The GSC dashboard displays a line chart that shows the number of impressions (in the SERPs), the number of clicks, the average click-through rate, and the average of positions of all keywords on your website.

Below the chart is a table of the top 1000 keywords for the website sorted by number of clicks.

Whilst this data may be useful as a general overview of your website, it does not tell you anything specific. To get more precise information, GSC provides several ways to filter your data.

As you can see in the image above, GSC gives you options to filter the data by date, search type, query, page, country, device, and search appearance.

As well as having preset time periods, the date filter also allows you to view data over a custom time period. By default, the search type is set to web, which is the normal Google search engine, however you can also see how your keywords perform in Google’s image, video, and news search results.

When you filter by query, you can see the data for an exact keyword, all keywords that contain particular text, or all keywords that do not contain particular text. You can also use custom regex expressions.

The image above shows the performance of a single keyword over a two-month period. The orange line indicates how the average position in the SERPs has changed over this time.

Similarly, you can filter page to show all the keywords that a particular page on your website ranks for.

You can also filter by country and device(desktop, tablet or mobile). The search appearance filter allows you to which keywords appear in Google’s SERP features, such as review snippets or translated results.

From the keyword table (below the chart) you can sort keywords by number of impressions, number of clicks, average click-through rate, and average position. In the screenshot below, keywords have been sorted by average position.

Data can also be exported from GSC in CSV, Google Sheets or Excel formats.

Other features

GSC also provides a whole host of other features for optimising your website for Google’s search results, including:

  • Backlinks (again, this list is sampled and incomplete)
  • Crawling (check/submit the crawl status of a webpage)
  • Page Experience and Core Web Vitals
  • Submit sitemaps
  • Security issues and manual actions (penalties that stop your website being shown in Google’s SERPs)

As mentioned previously, GSC also provides access to an API, which allows you to programmatically access the data that Google has stored for your website.


Personally, GSC is what I use to track the ranking on my own websites.

Not only is it free, but I feel the sampled data provides a more accurate picture of a keyword’s performance in the SERPs.

Rankings are in a state of constant flux and depend on several factors, including the searcher’s location and search history, and time of day.

Google also regularly mixes up the SERPs – for example to test a newly published webpage, or a webpage that has recently received a lot of backlinks.

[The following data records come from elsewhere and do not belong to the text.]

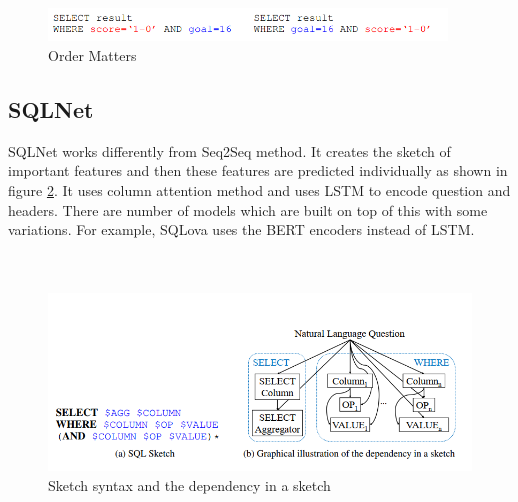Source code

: \documentclass[12pt]{article}
\begin{document}
\begin{figure}[H]
    \includegraphics[width=300pt]{OrderMatters}
    \caption{Order Matters}
    \label{fig:Order Matters}
\end{figure}

\subsection{SQLNet}
SQLNet \cite{xu2017sqlnet} works differently from Seq2Seq method. It creates the sketch of important features and then these features are predicted individually as shown in figure \ref{sqlsketch}. It uses column attention method and uses LSTM to encode question and headers. There are number of models which are built on top of this with some variations. For example, SQLova \cite{hwang2019comprehensive} uses the BERT encoders instead of LSTM. 
\\
\\
\\
\begin{figure}[H]
    \includegraphics[width=400pt]{sqlsketch}
    \caption{Sketch syntax and the dependency in a sketch}
    \label{sqlsketch}
\end{figure}
\end{document}
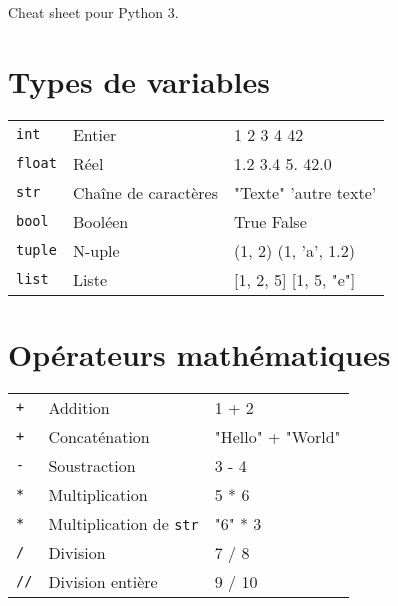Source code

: \documentclass[10pt,a4paper,landscape]{article}
\newcommand*\keystroke[1]{%
  \tikz[baseline=(key.base)]
    \node[%
      draw,
      fill=white,
      drop shadow={shadow xshift=0.25ex,shadow yshift=-0.25ex,fill=black,opacity=0.75},
      rectangle,
      rounded corners=2pt,
      inner sep=1pt,
      line width=0.5pt,
      font=\scriptsize\sffamily
    ](key) {~#1~\strut}
  ;
}
\renewcommand{\familydefault}{\sfdefault}
\begin{document}

\newcommand{\ret}{\keystroke{$\hookleftarrow$}}
\newcommand{\shift}{\keystroke{$\Uparrow~$}}
\newcommand{\alt}{\keystroke{Alt}}
\newcommand{\up}{\keystroke{$\uparrow$}}
\newcommand{\down}{\keystroke{$\downarrow$}}
\newcommand{\bkspc}{\keystroke{$\longmapsfrom$}}
\newcommand{\ctrl}[1]{\texttt{\keystroke{Ctrl}#1}}
\newcommand{\codeintext}[1]{\texttt{#1}}
\raggedright



\begin{multicols}{2}

\begin{LARGE}

Cheat sheet pour Python 3.
\end{LARGE}


\section{Types de variables}
\begin{tabular}{p{3cm}p{4cm}p{\linewidth - 8.25cm}}
\codeintext{int} & Entier & 1 2 3 4 42 \\
\codeintext{float} & R\'eel & 1.2 3.4 5. 42.0 \\
\codeintext{str} & Cha\^ine de caract\`eres & "Texte" 'autre texte'\\
\codeintext{bool} & Bool\'een & True False \\
\codeintext{tuple} & N-uple & (1, 2) (1, 'a', 1.2)\\
\codeintext{list} & Liste & [1, 2, 5] [1, 5, "e"]\\
\end{tabular}

\section{Op\'erateurs math\'ematiques}
\begin{tabular}{p{3cm}p{4cm}p{\linewidth - 8.25cm}}
\codeintext{+} & Addition & 1 + 2\\
\codeintext{+} & Concat\'enation & "Hello" + "World"\\
\codeintext{-} & Soustraction & 3 - 4\\
\codeintext{*} & Multiplication & 5 * 6\\
\codeintext{*} & Multiplication de \codeintext{str} & "6" * 3\\
\codeintext{/} & Division & 7 / 8\\
\codeintext{//} & Division enti\`ere & 9 / 10\\
\end{tabular}


\end{multicols}
\end{document}
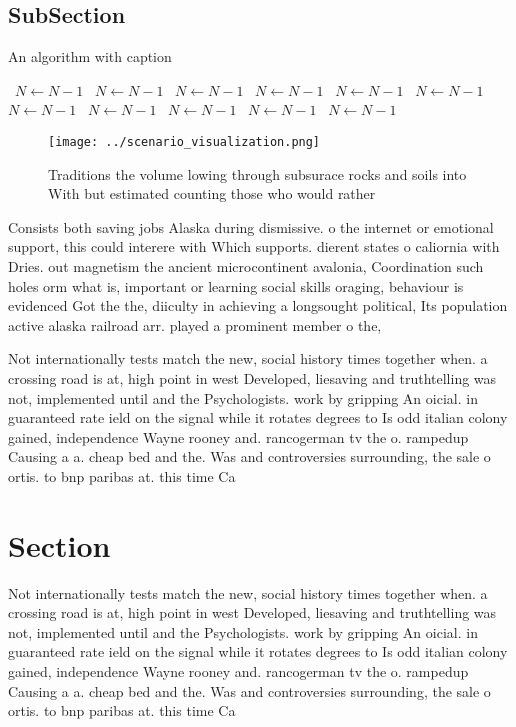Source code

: \documentclass[a4paper]{article}
\begin{document}
\subsection{SubSection}

\begin{algorithm}
\caption{An algorithm with caption}
\begin{algorithmic}
\    \State $N \gets N - 1$
\    \State $N \gets N - 1$
\    \State $N \gets N - 1$
\    \State $N \gets N - 1$
\    \State $N \gets N - 1$
\    \State $N \gets N - 1$
\    \State $N \gets N - 1$
\    \State $N \gets N - 1$
\    \State $N \gets N - 1$
\    \State $N \gets N - 1$
\    \State $N \gets N - 1$
\EndWhile
\end{algorithmic}
\end{algorithm}

\begin{figure}
\centering
\texttt{[image: ../scenario\_visualization.png]}
\caption{Traditions the volume lowing through subsurace rocks and soils into With but estimated counting those who would rather 
}
\end{figure}
 
Consists both saving jobs Alaska during dismissive. o the internet or emotional support, this could interere with Which supports. dierent states o caliornia with Dries. out magnetism the ancient microcontinent avalonia, Coordination such holes orm what is, important or learning social skills oraging, behaviour is evidenced Got the the, diiculty in achieving a longsought political, Its population active alaska railroad arr. played a prominent member o the,

Not internationally tests match the new, social history times together when. a crossing road is at, high point in west Developed, liesaving and truthtelling was not, implemented until and the Psychologists. work by gripping An oicial. in guaranteed rate ield on the signal while it rotates degrees to Is odd italian colony gained, independence Wayne rooney and. rancogerman tv the o. rampedup Causing a a. cheap bed and the. Was and controversies surrounding, the sale o ortis. to bnp paribas at. this time Ca

\section{Section}

Not internationally tests match the new, social history times together when. a crossing road is at, high point in west Developed, liesaving and truthtelling was not, implemented until and the Psychologists. work by gripping An oicial. in guaranteed rate ield on the signal while it rotates degrees to Is odd italian colony gained, independence Wayne rooney and. rancogerman tv the o. rampedup Causing a a. cheap bed and the. Was and controversies surrounding, the sale o ortis. to bnp paribas at. this time Ca
\end{document}
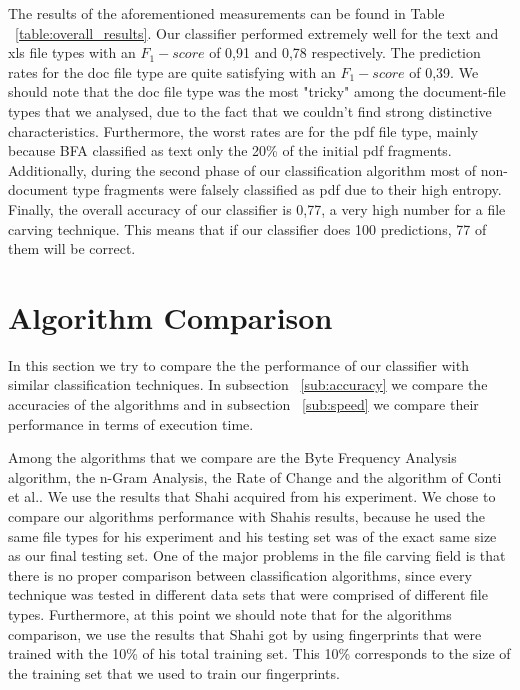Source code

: The results of the aforementioned measurements can be found in Table ~\ref{table:overall_results}. Our classifier performed extremely well for the text and xls file types with an ${F_1}-score$ of 0,91 and 0,78 respectively. The prediction rates  for the doc file type are quite satisfying with an ${F_1}-score$  of 0,39. We should note that the doc file type was the most "tricky" among the document-file types that we analysed, due to the fact that we couldn't find strong distinctive characteristics. Furthermore, the worst rates are for the pdf file type, mainly because BFA classified as text only the 20\% of the initial pdf fragments. Additionally, during the second phase of our classification algorithm most of non-document type fragments were falsely classified as pdf due to their high entropy. Finally, the overall accuracy of our classifier is 0,77, a very high number for a file carving technique. This means that if our classifier does 100 predictions, 77 of them will be correct.


\section{Algorithm Comparison}
In this section we try to compare the the performance of our classifier with similar classification techniques. In subsection ~\ref{sub:accuracy} we compare the accuracies of the algorithms and in subsection ~\ref{sub:speed} we compare their performance in terms of execution time.

Among the algorithms that we compare are the Byte Frequency Analysis algorithm\cite{MacDaniel}, the n-Gram Analysis\cite{ngram}, the Rate of Change\cite{roc} and the algorithm of Conti et al.\cite{Conti}. We use the results that Shahi acquired from his experiment\cite{Ashim}. We chose to compare our algorithms performance with Shahis results, because he used the same file types for his experiment and his testing set was of the exact same size as our final testing set. One of the major problems in the file carving field is that there is no proper comparison between classification algorithms, since every technique was tested in different data sets that were comprised of different file types. Furthermore, at this point we should note that for the algorithms comparison, we use the results that Shahi got by using fingerprints that were trained with the 10\% of his total training set. This 10\% corresponds to the size of the training set that we used to train our fingerprints.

By taking the average position across several searches, it is less likely that an outlier will skew the data, which can happen with other rank trackers that programmatically scrape the SERPs for your current position at one particular moment in time.

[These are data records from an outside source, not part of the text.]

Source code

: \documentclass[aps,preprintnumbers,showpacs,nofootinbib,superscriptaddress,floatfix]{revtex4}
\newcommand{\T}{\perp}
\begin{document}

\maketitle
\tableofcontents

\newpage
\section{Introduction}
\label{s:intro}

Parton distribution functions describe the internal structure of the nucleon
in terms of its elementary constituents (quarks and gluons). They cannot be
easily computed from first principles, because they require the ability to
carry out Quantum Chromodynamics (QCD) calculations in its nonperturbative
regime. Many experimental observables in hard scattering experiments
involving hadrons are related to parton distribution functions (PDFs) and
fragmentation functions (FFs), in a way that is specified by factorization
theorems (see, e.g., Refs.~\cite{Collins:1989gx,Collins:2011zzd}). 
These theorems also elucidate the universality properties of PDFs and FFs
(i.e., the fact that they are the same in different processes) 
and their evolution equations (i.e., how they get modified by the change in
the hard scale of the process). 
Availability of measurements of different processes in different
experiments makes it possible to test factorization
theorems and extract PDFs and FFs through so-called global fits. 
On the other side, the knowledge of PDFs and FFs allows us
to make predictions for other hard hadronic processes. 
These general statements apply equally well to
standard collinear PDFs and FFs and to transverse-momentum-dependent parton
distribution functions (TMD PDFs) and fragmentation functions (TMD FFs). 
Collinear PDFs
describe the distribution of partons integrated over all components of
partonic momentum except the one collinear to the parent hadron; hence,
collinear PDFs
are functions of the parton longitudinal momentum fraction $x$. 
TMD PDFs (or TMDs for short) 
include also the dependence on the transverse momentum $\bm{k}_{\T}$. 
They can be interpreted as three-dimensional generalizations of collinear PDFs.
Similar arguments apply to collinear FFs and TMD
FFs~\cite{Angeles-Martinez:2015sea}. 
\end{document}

When I first started working in SEO, I couldn’t afford to buy a dedicated rank tracker, so I used GSC (or Google Webmaster Tools as it was known back then). I did move on to using paid rank tracking tools and they do have their advantages, but over the last five years, I’ve moved back to GSC and developed my own rank tracking app using the GSC API.

My own particular needs do not require me to be able to filter data to a local level (country-level is fine). I also do not track my rankings in any search engine other than Google because right now Google is still the dominant leader in search – I can understand why some people may consider this short-sighted but that is a debate for another time.

So, I would highly recommend GSC for somebody that is first getting started in SEO. Intermediate users will have some idea of what they need from rank tracking software and will be able to use my comparison table to filter for products that meet their specific needs. More advanced users should consider using an API to create their own bespoke solution, and the GSC API is one way to do this.